__EXERCISE AIM__.
The word "Legged" occurs in some lines of the listing. Copy those lines.

__RECORD EXTRACTS__.
-=-=-=-=-

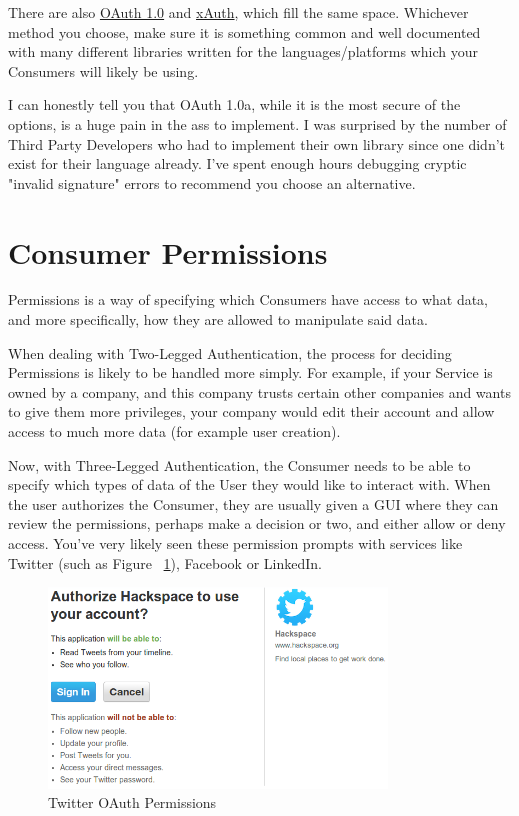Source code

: \documentclass{book}
\begin{document}
There are also \href{http://tools.ietf.org/html/rfc5849}{OAuth 1.0} and \href{https://dev.twitter.com/docs/oauth/xauth}{xAuth}, which fill the same space. Whichever method you choose, make sure it is something common and well documented with many different libraries written for the languages/platforms which your Consumers will likely be using.

I can honestly tell you that OAuth 1.0a, while it is the most secure of the options, is a huge pain in the ass to implement. I was surprised by the number of Third Party Developers who had to implement their own library since one didn't exist for their language already. I've spent enough hours debugging cryptic "invalid signature" errors to recommend you choose an alternative.


\section{Consumer Permissions}

Permissions is a way of specifying which Consumers have access to what data, and more specifically, how they are allowed to manipulate said data.

When dealing with Two-Legged Authentication, the process for deciding Permissions is likely to be handled more simply. For example, if your Service is owned by a company, and this company trusts certain other companies and wants to give them more privileges, your company would edit their account and allow access to much more data (for example user creation).

Now, with Three-Legged Authentication, the Consumer needs to be able to specify which types of data of the User they would like to interact with. When the user authorizes the Consumer, they are usually given a GUI where they can review the permissions, perhaps make a decision or two, and either allow or deny access. You've very likely seen these permission prompts with services like Twitter (such as Figure ~\ref{fig:twitteroauth}), Facebook or LinkedIn.

\begin{figure}[ht!]
\centering
\includegraphics[width=90mm]{images/permissions-twitter.png}
\caption{Twitter OAuth Permissions}
\label{fig:twitteroauth}
\end{figure}
\end{document}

-=-=-=-=-

__TASK SOLUTION__.
When dealing with Two-Legged Authentication, the process for deciding Permissions is likely to be handled more simply. For example, if your Service is owned by a company, and this company trusts certain other companies and wants to give them more privileges, your company would edit their account and allow access to much more data (for example user creation).
Now, with Three-Legged Authentication, the Consumer needs to be able to specify which types of data of the User they would like to interact with. When the user authorizes the Consumer, they are usually given a GUI where they can review the permissions, perhaps make a decision or two, and either allow or deny access. You've very likely seen these permission prompts with services like Twitter (such as Figure ~\ref{fig:twitteroauth}), Facebook or LinkedIn.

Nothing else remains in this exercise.